■ **Exercise materials**:
<<<<
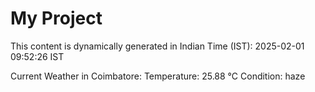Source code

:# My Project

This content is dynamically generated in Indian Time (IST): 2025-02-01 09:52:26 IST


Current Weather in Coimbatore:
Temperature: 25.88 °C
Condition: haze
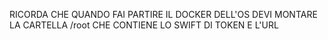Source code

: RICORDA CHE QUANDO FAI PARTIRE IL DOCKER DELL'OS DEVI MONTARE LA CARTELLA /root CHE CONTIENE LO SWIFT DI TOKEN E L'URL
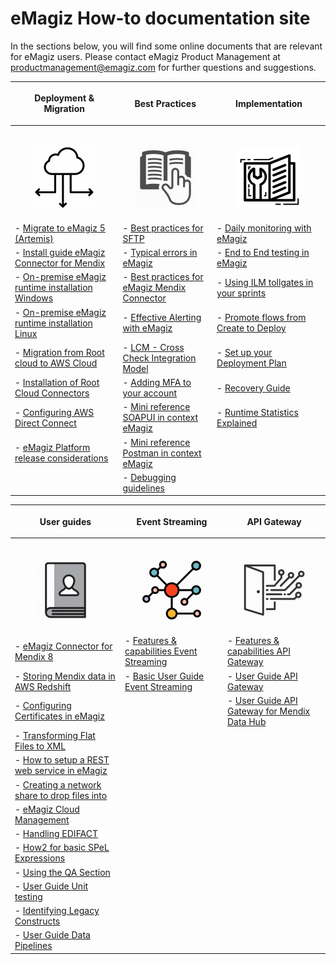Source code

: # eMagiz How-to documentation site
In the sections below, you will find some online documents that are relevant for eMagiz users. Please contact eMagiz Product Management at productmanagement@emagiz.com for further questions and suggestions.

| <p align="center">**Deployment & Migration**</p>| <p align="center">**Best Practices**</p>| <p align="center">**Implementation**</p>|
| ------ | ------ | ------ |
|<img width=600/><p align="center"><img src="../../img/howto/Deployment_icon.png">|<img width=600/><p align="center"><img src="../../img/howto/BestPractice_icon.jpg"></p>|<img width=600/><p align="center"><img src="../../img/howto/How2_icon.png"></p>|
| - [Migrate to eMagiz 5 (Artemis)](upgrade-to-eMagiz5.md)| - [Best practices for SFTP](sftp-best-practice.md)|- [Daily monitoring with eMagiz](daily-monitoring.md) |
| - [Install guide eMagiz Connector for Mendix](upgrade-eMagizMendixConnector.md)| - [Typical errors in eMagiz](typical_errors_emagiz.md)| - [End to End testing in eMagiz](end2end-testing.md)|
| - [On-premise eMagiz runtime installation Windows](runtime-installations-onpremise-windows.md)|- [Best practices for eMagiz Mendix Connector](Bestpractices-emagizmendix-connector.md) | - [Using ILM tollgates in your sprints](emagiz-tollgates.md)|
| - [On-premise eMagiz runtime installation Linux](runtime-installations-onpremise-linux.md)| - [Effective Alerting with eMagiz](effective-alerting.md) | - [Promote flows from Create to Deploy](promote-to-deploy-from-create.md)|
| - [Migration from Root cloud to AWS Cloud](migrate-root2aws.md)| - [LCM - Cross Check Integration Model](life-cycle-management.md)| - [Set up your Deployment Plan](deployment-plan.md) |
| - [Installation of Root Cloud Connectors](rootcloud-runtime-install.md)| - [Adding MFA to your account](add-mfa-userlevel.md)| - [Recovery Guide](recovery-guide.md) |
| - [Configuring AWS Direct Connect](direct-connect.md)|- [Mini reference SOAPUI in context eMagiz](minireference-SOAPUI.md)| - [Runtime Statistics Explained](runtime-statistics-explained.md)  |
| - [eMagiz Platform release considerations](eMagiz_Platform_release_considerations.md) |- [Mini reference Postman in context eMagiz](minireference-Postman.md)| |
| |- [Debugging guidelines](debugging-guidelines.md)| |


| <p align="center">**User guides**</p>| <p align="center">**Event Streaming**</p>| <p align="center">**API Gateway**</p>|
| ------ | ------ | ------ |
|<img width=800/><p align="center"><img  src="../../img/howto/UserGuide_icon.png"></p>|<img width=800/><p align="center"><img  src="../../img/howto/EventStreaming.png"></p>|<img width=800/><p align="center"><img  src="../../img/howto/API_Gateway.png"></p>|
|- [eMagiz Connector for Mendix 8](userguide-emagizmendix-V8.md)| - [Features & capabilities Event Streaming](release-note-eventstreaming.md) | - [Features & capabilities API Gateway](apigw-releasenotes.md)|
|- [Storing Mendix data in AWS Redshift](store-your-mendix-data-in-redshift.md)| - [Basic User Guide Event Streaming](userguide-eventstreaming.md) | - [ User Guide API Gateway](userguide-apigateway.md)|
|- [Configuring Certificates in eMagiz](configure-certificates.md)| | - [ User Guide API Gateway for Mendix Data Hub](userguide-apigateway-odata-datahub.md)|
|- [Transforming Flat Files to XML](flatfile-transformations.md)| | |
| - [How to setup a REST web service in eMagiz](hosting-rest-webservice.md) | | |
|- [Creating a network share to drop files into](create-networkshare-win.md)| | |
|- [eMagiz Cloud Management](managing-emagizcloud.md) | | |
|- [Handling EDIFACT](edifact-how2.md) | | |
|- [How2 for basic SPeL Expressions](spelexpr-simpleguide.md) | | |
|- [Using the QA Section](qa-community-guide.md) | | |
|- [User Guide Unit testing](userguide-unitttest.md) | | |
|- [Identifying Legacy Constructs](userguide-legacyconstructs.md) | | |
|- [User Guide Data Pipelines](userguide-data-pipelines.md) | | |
>>>>
■ **Work task**:
In the listing, find all lines with the string "apigateway" and copy them.

■ **Exercise answer**:
|- [Storing Mendix data in AWS Redshift](store-your-mendix-data-in-redshift.md)| - [Basic User Guide Event Streaming](userguide-eventstreaming.md) | - [ User Guide API Gateway](userguide-apigateway.md)|
|- [Configuring Certificates in eMagiz](configure-certificates.md)| | - [ User Guide API Gateway for Mendix Data Hub](userguide-apigateway-odata-datahub.md)|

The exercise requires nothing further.